Scandinavian journal of trauma, resuscitation and emergency medicine 2017 11 2225(1) 111 doi 10.1186/s13049-017-0402-0
Current data on anaphylaxis is based on retrospective and register based studies. The objective of this study was to describe the epidemiology of anaphylaxis in a 1 year prospective study at the emergency care setting, Odense University Hospital, Denmark (2013-2014).
Prospective study at the emergency care setting, Odense University Hospital, Denmark (2013-2014). To identify anaphylaxis cases, records from all patients with clinical suspicion on anaphylaxis or a related diagnosis according to the International Classification of Diseases 10 and from patients treated at the emergency care setting or at prehospital level with adrenaline, antihistamines or glucocorticoids were reviewed daily. The identified cases were referred to the Allergy Center, where a standardized interview regarding the anaphylactic reaction was conducted. International guidelines were applied for the assessment of anaphylaxis and its pharmacological treatment. Severity of the anaphylactic reaction was evaluated according to Sampson’s severity score.
We identified 180 anaphylactic patients. Anaphylaxis represented 0.3%-0.4% of all contacts in the emergency care setting with an incidence rate of 26.8 cases per 100,000 person years (95% CI: 14.3-45.8) in children and 40.4 cases per 100,000 person years (95% CI: 32.8-49.3) in adults. Moderate to severe anaphylaxis was registered in 96% of the cases. Skin (96%) and respiratory (79%) symptoms were the most frequent registered, but 7% of cases in adults occurred without skin manifestations. The most common elicitor in children was food (61%), while drugs (48%) and venom (24%) were the main suspected elicitors in adults. Adrenaline was administered in 25% of the cases and it was significantly less administered than glucocorticoids (83%) and antihistamines (91%). The mortality rate during our study period was 0.3 cases per 100,000 person years.

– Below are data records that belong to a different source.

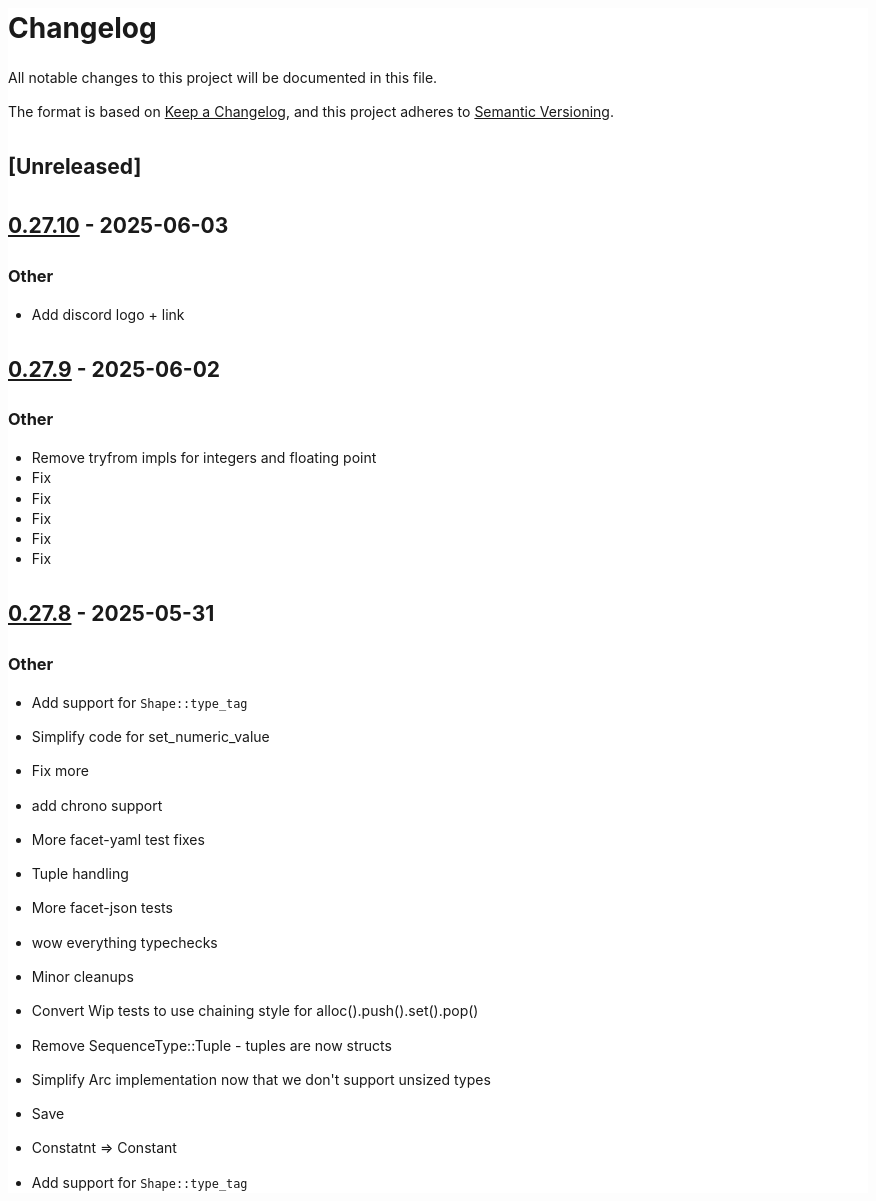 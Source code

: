 # Changelog

All notable changes to this project will be documented in this file.

The format is based on [Keep a Changelog](https://keepachangelog.com/en/1.0.0/),
and this project adheres to [Semantic Versioning](https://semver.org/spec/v2.0.0.html).

## [Unreleased]

## [0.27.10](https://github.com/facet-rs/facet/compare/facet-core-v0.27.9...facet-core-v0.27.10) - 2025-06-03

### Other

- Add discord logo + link

## [0.27.9](https://github.com/facet-rs/facet/compare/facet-core-v0.27.8...facet-core-v0.27.9) - 2025-06-02

### Other

- Remove tryfrom impls for integers and floating point
- Fix
- Fix
- Fix
- Fix
- Fix

## [0.27.8](https://github.com/facet-rs/facet/compare/facet-core-v0.27.7...facet-core-v0.27.8) - 2025-05-31

### Other

- Add support for `Shape::type_tag`
- Simplify code for set_numeric_value
- Fix more
- add chrono support
- More facet-yaml test fixes
- Tuple handling
- More facet-json tests
- wow everything typechecks
- Minor cleanups
- Convert Wip tests to use chaining style for alloc().push().set().pop()
- Remove SequenceType::Tuple - tuples are now structs
- Simplify Arc implementation now that we don't support unsized types
- Save
- Constatnt => Constant

- Add support for `Shape::type_tag`
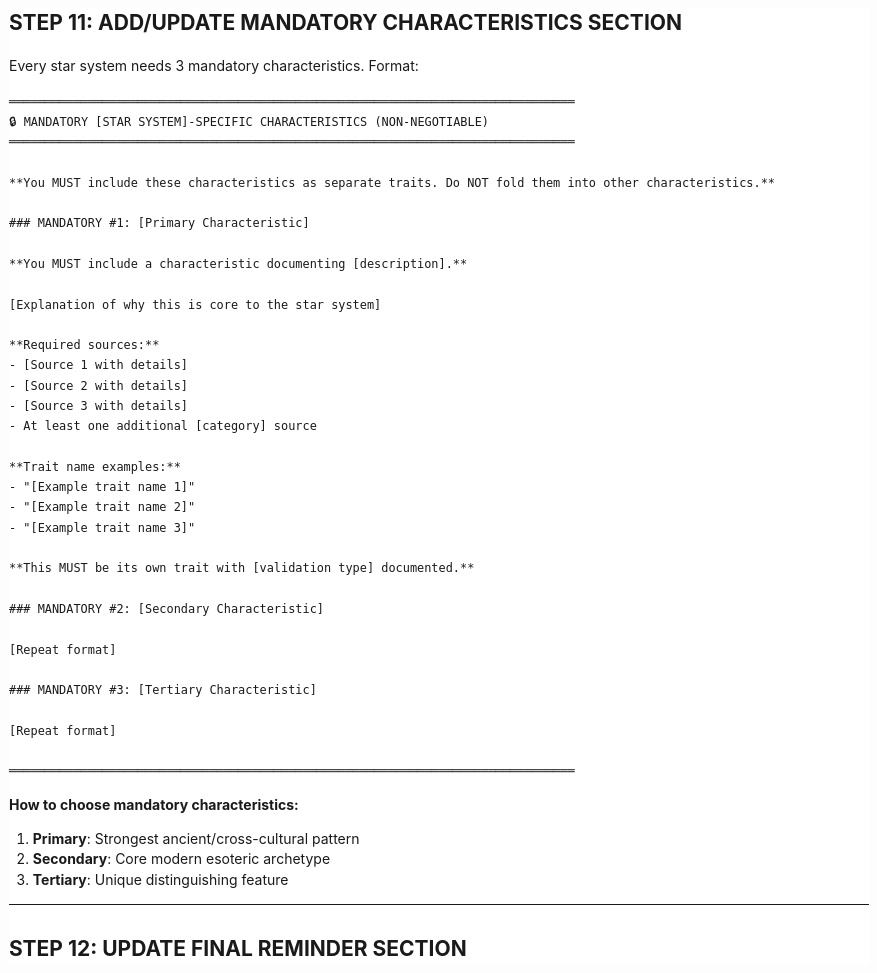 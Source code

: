 
## STEP 11: ADD/UPDATE MANDATORY CHARACTERISTICS SECTION

Every star system needs 3 mandatory characteristics. Format:

```
═══════════════════════════════════════════════════════════════════════════════
🔒 MANDATORY [STAR SYSTEM]-SPECIFIC CHARACTERISTICS (NON-NEGOTIABLE)
═══════════════════════════════════════════════════════════════════════════════

**You MUST include these characteristics as separate traits. Do NOT fold them into other characteristics.**

### MANDATORY #1: [Primary Characteristic]

**You MUST include a characteristic documenting [description].**

[Explanation of why this is core to the star system]

**Required sources:**
- [Source 1 with details]
- [Source 2 with details]
- [Source 3 with details]
- At least one additional [category] source

**Trait name examples:**
- "[Example trait name 1]"
- "[Example trait name 2]"
- "[Example trait name 3]"

**This MUST be its own trait with [validation type] documented.**

### MANDATORY #2: [Secondary Characteristic]

[Repeat format]

### MANDATORY #3: [Tertiary Characteristic]

[Repeat format]

═══════════════════════════════════════════════════════════════════════════════
```

**How to choose mandatory characteristics:**
1. **Primary**: Strongest ancient/cross-cultural pattern
2. **Secondary**: Core modern esoteric archetype
3. **Tertiary**: Unique distinguishing feature

---

## STEP 12: UPDATE FINAL REMINDER SECTION
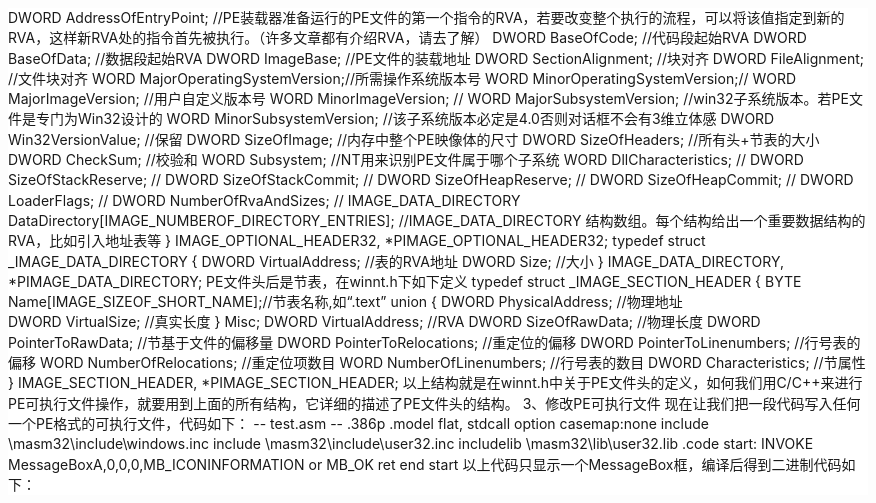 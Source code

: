 DWORD   AddressOfEntryPoint;    //PE装载器准备运行的PE文件的第一个指令的RVA，若要改变整个执行的流程，可以将该值指定到新的RVA，这样新RVA处的指令首先被执行。（许多文章都有介绍RVA，请去了解）
DWORD   BaseOfCode;            //代码段起始RVA
DWORD   BaseOfData;            //数据段起始RVA
DWORD   ImageBase;            //PE文件的装载地址
DWORD   SectionAlignment;        //块对齐
DWORD   FileAlignment;        //文件块对齐
WORD    MajorOperatingSystemVersion;//所需操作系统版本号
WORD    MinorOperatingSystemVersion;//
WORD    MajorImageVersion;        //用户自定义版本号
WORD    MinorImageVersion;        //
WORD    MajorSubsystemVersion;    //win32子系统版本。若PE文件是专门为Win32设计的
WORD    MinorSubsystemVersion;    //该子系统版本必定是4.0否则对话框不会有3维立体感
DWORD   Win32VersionValue;        //保留
DWORD   SizeOfImage;            //内存中整个PE映像体的尺寸
DWORD   SizeOfHeaders;        //所有头+节表的大小
DWORD   CheckSum;            //校验和
WORD    Subsystem;            //NT用来识别PE文件属于哪个子系统
WORD    DllCharacteristics;        //
DWORD   SizeOfStackReserve;        //
DWORD   SizeOfStackCommit;        //
DWORD   SizeOfHeapReserve;        //
DWORD   SizeOfHeapCommit;        //
DWORD   LoaderFlags;            //
DWORD   NumberOfRvaAndSizes;    //
IMAGE_DATA_DIRECTORY DataDirectory[IMAGE_NUMBEROF_DIRECTORY_ENTRIES];
//IMAGE_DATA_DIRECTORY 结构数组。每个结构给出一个重要数据结构的RVA，比如引入地址表等
} IMAGE_OPTIONAL_HEADER32, *PIMAGE_OPTIONAL_HEADER32;
typedef struct _IMAGE_DATA_DIRECTORY {
DWORD   VirtualAddress;        //表的RVA地址
DWORD   Size;                //大小
} IMAGE_DATA_DIRECTORY, *PIMAGE_DATA_DIRECTORY;
PE文件头后是节表，在winnt.h下如下定义
typedef struct _IMAGE_SECTION_HEADER {
BYTE    Name[IMAGE_SIZEOF_SHORT_NAME];//节表名称,如“.text”
union {
    DWORD   PhysicalAddress;    //物理地址            
    DWORD   VirtualSize;        //真实长度
} Misc;
DWORD   VirtualAddress;        //RVA
DWORD   SizeOfRawData;        //物理长度
DWORD   PointerToRawData;        //节基于文件的偏移量
DWORD   PointerToRelocations;    //重定位的偏移
DWORD   PointerToLinenumbers;    //行号表的偏移
WORD    NumberOfRelocations;    //重定位项数目
WORD    NumberOfLinenumbers;    //行号表的数目
DWORD   Characteristics;        //节属性
} IMAGE_SECTION_HEADER, *PIMAGE_SECTION_HEADER;
以上结构就是在winnt.h中关于PE文件头的定义，如何我们用C/C++来进行PE可执行文件操作，就要用到上面的所有结构，它详细的描述了PE文件头的结构。
3、修改PE可执行文件
现在让我们把一段代码写入任何一个PE格式的可执行文件，代码如下：
-- test.asm --
.386p
.model flat, stdcall
option casemap:none
include \masm32\include\windows.inc
include \masm32\include\user32.inc
includelib \masm32\lib\user32.lib 
.code
start:
    INVOKE MessageBoxA,0,0,0,MB_ICONINFORMATION or MB_OK
    ret
end start
以上代码只显示一个MessageBox框，编译后得到二进制代码如下： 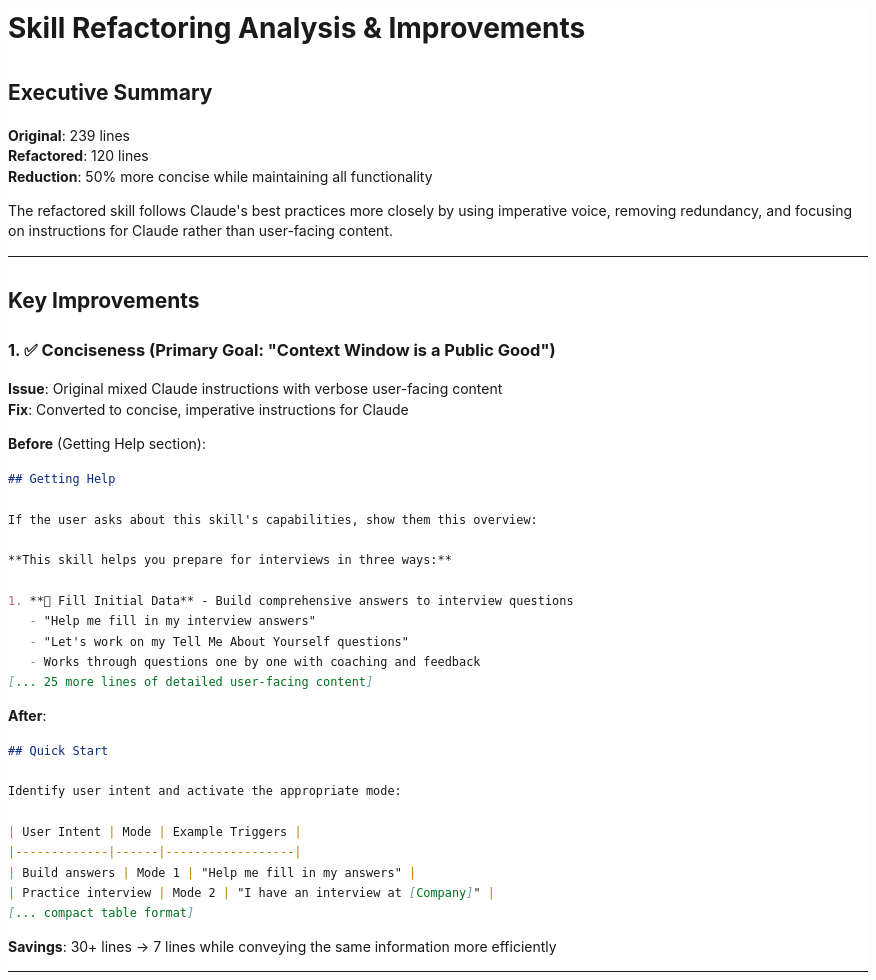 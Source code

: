# Skill Refactoring Analysis & Improvements

## Executive Summary

**Original**: 239 lines  
**Refactored**: 120 lines  
**Reduction**: 50% more concise while maintaining all functionality

The refactored skill follows Claude's best practices more closely by using imperative voice, removing redundancy, and focusing on instructions for Claude rather than user-facing content.

---

## Key Improvements

### 1. ✅ Conciseness (Primary Goal: "Context Window is a Public Good")

**Issue**: Original mixed Claude instructions with verbose user-facing content  
**Fix**: Converted to concise, imperative instructions for Claude

**Before** (Getting Help section):
```markdown
## Getting Help

If the user asks about this skill's capabilities, show them this overview:

**This skill helps you prepare for interviews in three ways:**

1. **📝 Fill Initial Data** - Build comprehensive answers to interview questions
   - "Help me fill in my interview answers"
   - "Let's work on my Tell Me About Yourself questions"
   - Works through questions one by one with coaching and feedback
[... 25 more lines of detailed user-facing content]
```

**After**:
```markdown
## Quick Start

Identify user intent and activate the appropriate mode:

| User Intent | Mode | Example Triggers |
|-------------|------|------------------|
| Build answers | Mode 1 | "Help me fill in my answers" |
| Practice interview | Mode 2 | "I have an interview at [Company]" |
[... compact table format]
```

**Savings**: 30+ lines → 7 lines while conveying the same information more efficiently

---
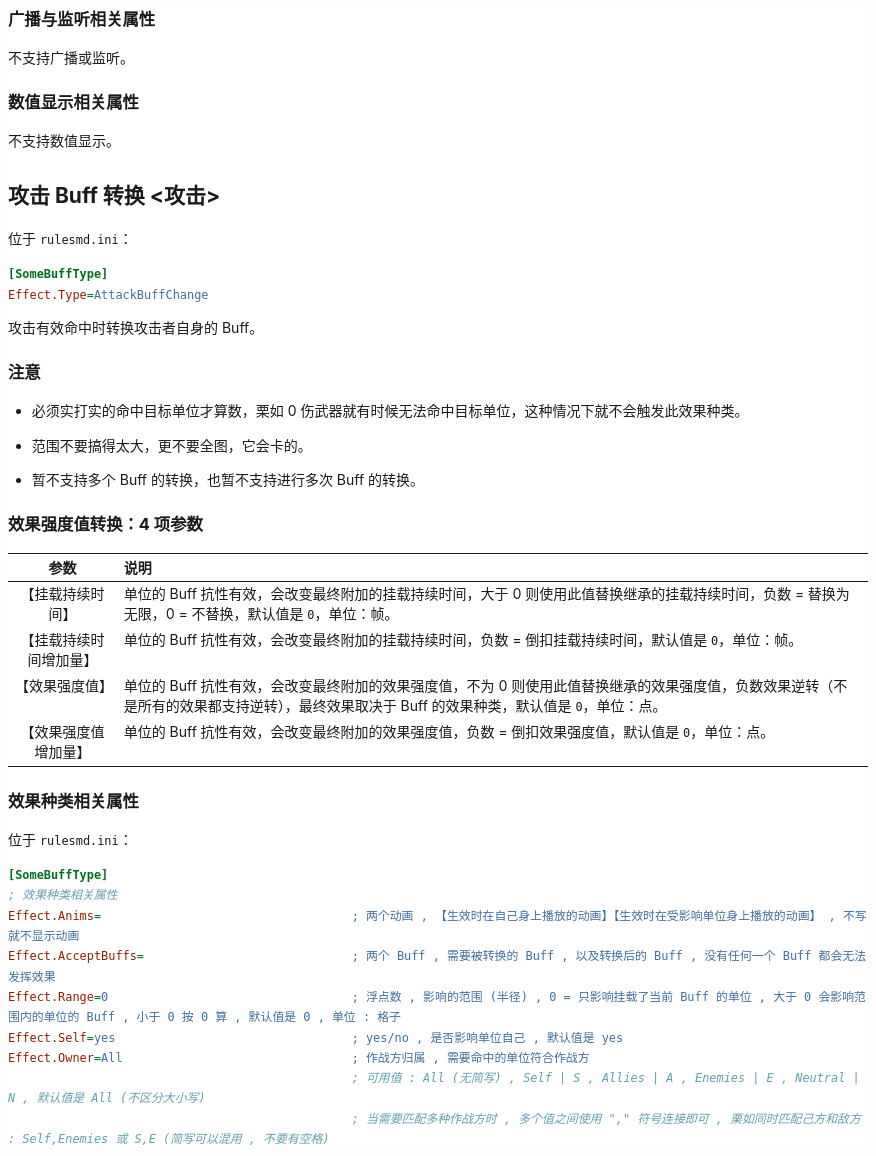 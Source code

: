 ### 广播与监听相关属性

不支持广播或监听。

### 数值显示相关属性

不支持数值显示。



## 攻击 Buff 转换 <攻击>

位于 `rulesmd.ini`：

```ini
[SomeBuffType]
Effect.Type=AttackBuffChange
```

攻击有效命中时转换攻击者自身的 Buff。

### 注意

* 必须实打实的命中目标单位才算数，栗如 0 伤武器就有时候无法命中目标单位，这种情况下就不会触发此效果种类。

* 范围不要搞得太大，更不要全图，它会卡的。

* 暂不支持多个 Buff 的转换，也暂不支持进行多次 Buff 的转换。

### 效果强度值转换：4 项参数

|参数|说明|
|:-:|:-|
|【挂载持续时间】|单位的 Buff 抗性有效，会改变最终附加的挂载持续时间，大于 0 则使用此值替换继承的挂载持续时间，负数 = 替换为无限，0 = 不替换，默认值是 `0`，单位：帧。|
|【挂载持续时间增加量】|单位的 Buff 抗性有效，会改变最终附加的挂载持续时间，负数 = 倒扣挂载持续时间，默认值是 `0`，单位：帧。|
|【效果强度值】|单位的 Buff 抗性有效，会改变最终附加的效果强度值，不为 0 则使用此值替换继承的效果强度值，负数效果逆转（不是所有的效果都支持逆转），最终效果取决于 Buff 的效果种类，默认值是 `0`，单位：点。|
|【效果强度值增加量】|单位的 Buff 抗性有效，会改变最终附加的效果强度值，负数 = 倒扣效果强度值，默认值是 `0`，单位：点。|

### 效果种类相关属性

位于 `rulesmd.ini`：

```ini
[SomeBuffType]
; 效果种类相关属性
Effect.Anims=                                   ; 两个动画 , 【生效时在自己身上播放的动画】【生效时在受影响单位身上播放的动画】 , 不写就不显示动画
Effect.AcceptBuffs=                             ; 两个 Buff , 需要被转换的 Buff , 以及转换后的 Buff , 没有任何一个 Buff 都会无法发挥效果
Effect.Range=0                                  ; 浮点数 , 影响的范围 (半径) , 0 = 只影响挂载了当前 Buff 的单位 , 大于 0 会影响范围内的单位的 Buff , 小于 0 按 0 算 , 默认值是 0 , 单位 : 格子
Effect.Self=yes                                 ; yes/no , 是否影响单位自己 , 默认值是 yes
Effect.Owner=All                                ; 作战方归属 , 需要命中的单位符合作战方
                                                ; 可用值 : All (无简写) , Self | S , Allies | A , Enemies | E , Neutral | N , 默认值是 All (不区分大小写)
                                                ; 当需要匹配多种作战方时 , 多个值之间使用 "," 符号连接即可 , 栗如同时匹配己方和敌方 : Self,Enemies 或 S,E (简写可以混用 , 不要有空格)
```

This is one of the first prospective studies on the epidemiology of anaphylaxis in children and adults, where the patients are identified not only based on diagnosis codes but also on history, symptoms and treatment and thereafter classified according to international diagnosis criteria for anaphylaxis. A limitation of this study is that only patients who gave consent to participate in the study were included. Furthermore, patients may have attended other hospitals during the study period. Therefore, the estimates are minimum figures.
The prospective study design with a broad search profile yield a higher incidence than previously reported. Adrenaline was administered in a low proportion of the patients with moderate to severe anaphylaxis. Standardized diagnosis criteria among physicians treating anaphylaxis are needed.